Dave Sable on Recovery

Dave and Lori (Loretta Swenson) are former members of the Fullerton Assembly. They live in North Carolina, where Dave has worked for a well-known Christian ministry since 1995. Their son Nathan is in the Navy.


September 2008   (Comment was first posted on the Assemblyboard.) For me, if I have issues with an Assembly brother who has wronged me, I make an honest attempt to get him to see it.  If he repents, great. If he continually refuses to see it, there comes a point (and everyone has to determine this point for themselves) that I have to just let go of it and accept the fact that I can't control decisions other people make. It is not healthy for me to keep replaying the Assembly scenario in my head. It is time for me to get on with other things in life.

I don't view folks who are still hanging onto the hope that they can help former leaders to repent as bitter. They may be, I suppose, but I don't really know. Honestly, I had to deal with more resentment towards my parents for not preparing me to recognize a dysfunctional system such as the Assembly. I also had to deal with resentment when I see what my son is doing in the Navy and realizing that at his age I was giving my all to what I thought at the time was the work of the Lord.

But I think this is all part of my spiritual growth, where I am accepting the things I cannot change, changing the things I can, and asking God for wisdom to know the difference.

August 2008  I have learned a lot of things being in both the Celebrate Recovery Christian twelve-step recovery program as well as a secular twelve-step group. The truths in recovery have helped me with life-long life-dominating compulsive areas that Watchman Nee, Handbook to Happiness and "identification with Christ" never seemed to touch for me, though I tried and tried and tried to master these books. I even went on a week long vacation in Arizona just to study The Normal Christian Life.

My "higher power as I understand Him" still includes the historical atonement and resurrection and God in triunity. It still accepts the Bible as God's word, though half of it I don't really understand. And I believe the church is still worth supporting with my time and energy.
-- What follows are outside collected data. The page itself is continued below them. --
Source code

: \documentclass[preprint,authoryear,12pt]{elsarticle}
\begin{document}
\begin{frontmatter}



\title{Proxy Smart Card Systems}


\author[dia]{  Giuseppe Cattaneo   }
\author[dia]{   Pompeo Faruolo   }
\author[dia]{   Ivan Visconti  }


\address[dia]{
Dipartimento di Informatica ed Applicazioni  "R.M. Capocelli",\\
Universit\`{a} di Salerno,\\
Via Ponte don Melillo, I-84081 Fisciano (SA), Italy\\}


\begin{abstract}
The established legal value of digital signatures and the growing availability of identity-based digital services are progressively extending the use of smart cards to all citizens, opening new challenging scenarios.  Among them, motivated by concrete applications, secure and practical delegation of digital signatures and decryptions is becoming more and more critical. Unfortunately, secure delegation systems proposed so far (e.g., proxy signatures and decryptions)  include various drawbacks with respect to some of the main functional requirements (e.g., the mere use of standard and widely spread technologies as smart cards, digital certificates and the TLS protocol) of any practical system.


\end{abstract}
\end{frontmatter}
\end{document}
Nevertheless, I went through a period of life where, while I believed God forgave me of my sins, I stopped believing that God would ever deliver me from the power of my sins.

So while these things never caused me to ultimately leave Christ and the church, I see that pain can force someone to go wherever they think the answers might be and to the place where they find something that seems to work for them.

June 2008  In response to Lee I.'s blog post on Keswick burnout, this is what is working for me now:

For me, I no longer think of Christian spirituality in terms of striving towards a perfect state of being. I no longer think that, “If only I just (fill in the blank – reckon my self dead, crucify self, be filled with Christ, master Romans 6, pray more, read my Bible more, deny self, fast etc.) I will arrive.”

This illustration is how I think of things now (I don’t know if it is technically accurate but it is still a good illustration): When a commercial jet is going from point A to point B, it is off course 80% of the time. With wind and heat changes, the jet slightly drifts from its course. The pilot, however, sends a signal every couple of minutes and constantly corrects its course.

To me, this illustrates my Christian spirituality. It isn’t that I never have some really stinky ideas in my head or I don’t react in poor ways. I do drift off course constantly. But as I learn more about God as well as learn about myself, I find that I am able to make course corrections sooner so that I don’t get so far off that I start really making a huge mess of things.

I will never be perfect, per se, in this life. But the spiritual tools and disciplines that I have been given (meditation, prayer, confession, making amends, journaling, teaching, fellowship, communion, etc.) help me correct my course.